==== Excerpted data ====

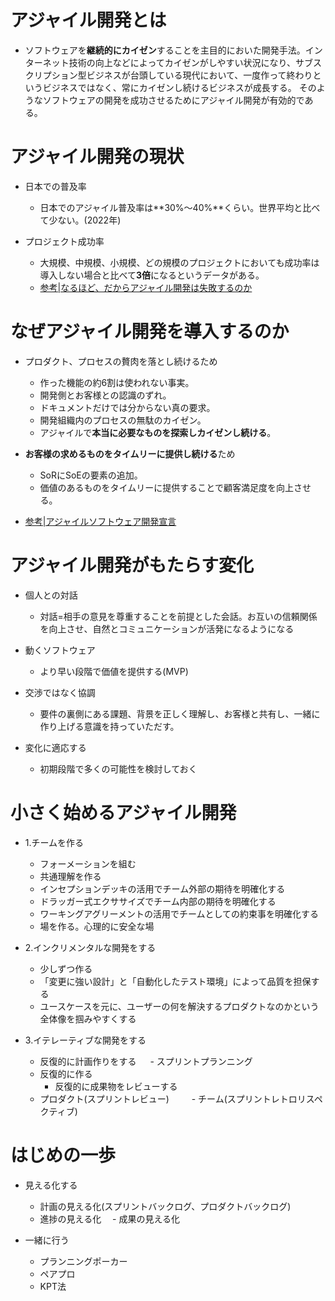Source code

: # アジャイル開発とは

- ソフトウェアを**継続的にカイゼン**することを主目的においた開発手法。インターネット技術の向上などによってカイゼンがしやすい状況になり、サブスクリプション型ビジネスが台頭している現代において、一度作って終わりというビジネスではなく、常にカイゼンし続けるビジネスが成長する。
そのようなソフトウェアの開発を成功させるためにアジャイル開発が有効的である。

# アジャイル開発の現状

- 日本での普及率
  - 日本でのアジャイル普及率は**30%〜40%**くらい。世界平均と比べて少ない。(2022年)

- プロジェクト成功率
  - 大規模、中規模、小規模、どの規模のプロジェクトにおいても成功率は導入しない場合と比べて**3倍**になるというデータがある。
  - [参考|なるほど、だからアジャイル開発は失敗するのか](https://rebuilders.jp/agile-story/#:~:text=%E2%97%8F%E6%97%A5%E6%9C%AC%E3%81%AE%E3%82%A2%E3%82%B8%E3%83%A3%E3%82%A4%E3%83%AB%E6%99%AE%E5%8F%8A%E7%8E%87%E3%81%AF30%EF%BD%9E40%EF%BC%85&text=%E5%AE%9F%E9%9A%9B%E3%80%81%E6%97%A5%E6%9C%AC%E3%81%AF%E4%B8%96%E7%95%8C%E3%81%A7,%E3%81%A8%E3%81%84%E3%81%86%E8%AA%BF%E6%9F%BB%E3%83%87%E3%83%BC%E3%82%BF%E3%82%82%E3%81%82%E3%82%8A%E3%81%BE%E3%81%99%E3%80%82)

# なぜアジャイル開発を導入するのか

- プロダクト、プロセスの贅肉を落とし続けるため
  - 作った機能の約6割は使われない事実。
  - 開発側とお客様との認識のずれ。
  - ドキュメントだけでは分からない真の要求。
  - 開発組織内のプロセスの無駄のカイゼン。
  - アジャイルで**本当に必要なものを探索しカイゼンし続ける**。

- **お客様の求めるものをタイムリーに提供し続ける**ため
  - SoRにSoEの要素の追加。
  - 価値のあるものをタイムリーに提供することで顧客満足度を向上させる。

- [参考|アジャイルソフトウェア開発宣言](https://agilemanifesto.org/iso/ja/manifesto.html)

# アジャイル開発がもたらす変化

- 個人との対話
  - 対話=相手の意見を尊重することを前提とした会話。お互いの信頼関係を向上させ、自然とコミュニケーションが活発になるようになる

- 動くソフトウェア
  - より早い段階で価値を提供する(MVP)

- 交渉ではなく協調
  - 要件の裏側にある課題、背景を正しく理解し、お客様と共有し、一緒に作り上げる意識を持っていただす。

- 変化に適応する
  - 初期段階で多くの可能性を検討しておく

# 小さく始めるアジャイル開発

- 1.チームを作る
  - フォーメーションを組む
  - 共通理解を作る
  - インセプションデッキの活用でチーム外部の期待を明確化する
  - ドラッガー式エクササイズでチーム内部の期待を明確化する
  - ワーキングアグリーメントの活用でチームとしての約束事を明確化する
  - 場を作る。心理的に安全な場

- 2.インクリメンタルな開発をする
  - 少しずつ作る
  - 「変更に強い設計」と「自動化したテスト環境」によって品質を担保する
  - ユースケースを元に、ユーザーの何を解決するプロダクトなのかという全体像を掴みやすくする

- 3.イテレーティブな開発をする
  - 反復的に計画作りをする
　  - スプリントプランニング
  - 反復的に作る
    - 反復的に成果物をレビューする
  - プロダクト(スプリントレビュー)
　　 - チーム(スプリントレトロリスペクティブ)

# はじめの一歩

- 見える化する
  - 計画の見える化(スプリントバックログ、プロダクトバックログ)
  - 進捗の見える化
　- 成果の見える化

- 一緒に行う
  - プランニングポーカー
  - ペアプロ
  - KPT法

====

Activity: Transcribe the records above exactly, leaving every picture out of the copy.

Result:
Source code

: # アジャイル開発とは

- ソフトウェアを**継続的にカイゼン**することを主目的においた開発手法。インターネット技術の向上などによってカイゼンがしやすい状況になり、サブスクリプション型ビジネスが台頭している現代において、一度作って終わりというビジネスではなく、常にカイゼンし続けるビジネスが成長する。
そのようなソフトウェアの開発を成功させるためにアジャイル開発が有効的である。

# アジャイル開発の現状

- 日本での普及率
  - 日本でのアジャイル普及率は**30%〜40%**くらい。世界平均と比べて少ない。(2022年)

- プロジェクト成功率
  - 大規模、中規模、小規模、どの規模のプロジェクトにおいても成功率は導入しない場合と比べて**3倍**になるというデータがある。
  - [参考|なるほど、だからアジャイル開発は失敗するのか](https://rebuilders.jp/agile-story/#:~:text=%E2%97%8F%E6%97%A5%E6%9C%AC%E3%81%AE%E3%82%A2%E3%82%B8%E3%83%A3%E3%82%A4%E3%83%AB%E6%99%AE%E5%8F%8A%E7%8E%87%E3%81%AF30%EF%BD%9E40%EF%BC%85&text=%E5%AE%9F%E9%9A%9B%E3%80%81%E6%97%A5%E6%9C%AC%E3%81%AF%E4%B8%96%E7%95%8C%E3%81%A7,%E3%81%A8%E3%81%84%E3%81%86%E8%AA%BF%E6%9F%BB%E3%83%87%E3%83%BC%E3%82%BF%E3%82%82%E3%81%82%E3%82%8A%E3%81%BE%E3%81%99%E3%80%82)

# なぜアジャイル開発を導入するのか

- プロダクト、プロセスの贅肉を落とし続けるため
  - 作った機能の約6割は使われない事実。
  - 開発側とお客様との認識のずれ。
  - ドキュメントだけでは分からない真の要求。
  - 開発組織内のプロセスの無駄のカイゼン。
  - アジャイルで**本当に必要なものを探索しカイゼンし続ける**。

- **お客様の求めるものをタイムリーに提供し続ける**ため
  - SoRにSoEの要素の追加。
  - 価値のあるものをタイムリーに提供することで顧客満足度を向上させる。

- [参考|アジャイルソフトウェア開発宣言](https://agilemanifesto.org/iso/ja/manifesto.html)

# アジャイル開発がもたらす変化

- 個人との対話
  - 対話=相手の意見を尊重することを前提とした会話。お互いの信頼関係を向上させ、自然とコミュニケーションが活発になるようになる

- 動くソフトウェア
  - より早い段階で価値を提供する(MVP)

- 交渉ではなく協調
  - 要件の裏側にある課題、背景を正しく理解し、お客様と共有し、一緒に作り上げる意識を持っていただす。

- 変化に適応する
  - 初期段階で多くの可能性を検討しておく

# 小さく始めるアジャイル開発

- 1.チームを作る
  - フォーメーションを組む
  - 共通理解を作る
  - インセプションデッキの活用でチーム外部の期待を明確化する
  - ドラッガー式エクササイズでチーム内部の期待を明確化する
  - ワーキングアグリーメントの活用でチームとしての約束事を明確化する
  - 場を作る。心理的に安全な場

- 2.インクリメンタルな開発をする
  - 少しずつ作る
  - 「変更に強い設計」と「自動化したテスト環境」によって品質を担保する
  - ユースケースを元に、ユーザーの何を解決するプロダクトなのかという全体像を掴みやすくする

- 3.イテレーティブな開発をする
  - 反復的に計画作りをする
　  - スプリントプランニング
  - 反復的に作る
    - 反復的に成果物をレビューする
  - プロダクト(スプリントレビュー)
　　 - チーム(スプリントレトロリスペクティブ)

# はじめの一歩

- 見える化する
  - 計画の見える化(スプリントバックログ、プロダクトバックログ)
  - 進捗の見える化
　- 成果の見える化

- 一緒に行う
  - プランニングポーカー
  - ペアプロ
  - KPT法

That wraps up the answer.